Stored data

· · · · · · ·

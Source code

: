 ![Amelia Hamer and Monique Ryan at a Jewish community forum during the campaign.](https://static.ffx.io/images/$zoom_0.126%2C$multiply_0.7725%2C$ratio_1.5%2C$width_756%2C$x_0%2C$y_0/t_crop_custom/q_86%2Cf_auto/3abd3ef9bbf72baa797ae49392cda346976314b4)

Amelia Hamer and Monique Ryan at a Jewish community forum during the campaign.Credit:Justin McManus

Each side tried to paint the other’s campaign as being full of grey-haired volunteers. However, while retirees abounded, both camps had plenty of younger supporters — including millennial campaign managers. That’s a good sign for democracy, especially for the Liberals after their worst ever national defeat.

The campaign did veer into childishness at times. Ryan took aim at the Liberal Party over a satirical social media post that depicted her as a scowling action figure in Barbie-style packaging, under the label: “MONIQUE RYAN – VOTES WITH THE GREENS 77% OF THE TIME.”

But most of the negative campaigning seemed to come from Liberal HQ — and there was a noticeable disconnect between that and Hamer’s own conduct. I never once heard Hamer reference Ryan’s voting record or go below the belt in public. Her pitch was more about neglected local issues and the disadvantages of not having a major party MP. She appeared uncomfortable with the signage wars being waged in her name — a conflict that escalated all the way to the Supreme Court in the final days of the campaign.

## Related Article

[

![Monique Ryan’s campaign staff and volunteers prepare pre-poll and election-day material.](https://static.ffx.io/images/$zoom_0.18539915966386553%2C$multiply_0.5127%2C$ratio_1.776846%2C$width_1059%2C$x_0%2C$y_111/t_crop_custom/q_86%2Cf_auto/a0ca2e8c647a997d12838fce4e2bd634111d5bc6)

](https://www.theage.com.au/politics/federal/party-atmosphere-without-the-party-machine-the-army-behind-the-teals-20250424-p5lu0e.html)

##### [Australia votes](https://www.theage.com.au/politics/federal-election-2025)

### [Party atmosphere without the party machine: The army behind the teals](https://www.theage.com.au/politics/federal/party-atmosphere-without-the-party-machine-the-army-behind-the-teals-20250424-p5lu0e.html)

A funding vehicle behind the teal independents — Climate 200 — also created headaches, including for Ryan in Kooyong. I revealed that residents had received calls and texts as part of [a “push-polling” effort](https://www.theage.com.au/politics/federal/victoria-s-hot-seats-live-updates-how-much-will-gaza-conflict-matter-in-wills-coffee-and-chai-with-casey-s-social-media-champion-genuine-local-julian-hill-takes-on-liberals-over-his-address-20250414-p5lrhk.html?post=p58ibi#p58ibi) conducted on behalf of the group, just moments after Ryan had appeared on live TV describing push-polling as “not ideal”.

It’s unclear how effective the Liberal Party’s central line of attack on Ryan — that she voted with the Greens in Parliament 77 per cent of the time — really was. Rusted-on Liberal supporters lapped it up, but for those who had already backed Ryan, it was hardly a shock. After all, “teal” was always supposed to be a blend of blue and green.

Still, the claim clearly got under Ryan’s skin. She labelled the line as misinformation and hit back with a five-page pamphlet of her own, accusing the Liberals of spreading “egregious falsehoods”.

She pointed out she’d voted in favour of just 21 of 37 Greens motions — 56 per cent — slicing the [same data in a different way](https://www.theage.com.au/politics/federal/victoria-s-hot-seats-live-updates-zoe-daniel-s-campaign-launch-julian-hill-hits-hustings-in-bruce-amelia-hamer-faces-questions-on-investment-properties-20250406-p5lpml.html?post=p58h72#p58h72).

· · · · · · ·

- Required action:
Across the entries above, find each line with the word "community" and please copy it out.

- Task result:
: ![Amelia Hamer and Monique Ryan at a Jewish community forum during the campaign.](https://static.ffx.io/images/$zoom_0.126%2C$multiply_0.7725%2C$ratio_1.5%2C$width_756%2C$x_0%2C$y_0/t_crop_custom/q_86%2Cf_auto/3abd3ef9bbf72baa797ae49392cda346976314b4)
Amelia Hamer and Monique Ryan at a Jewish community forum during the campaign.Credit:Justin McManus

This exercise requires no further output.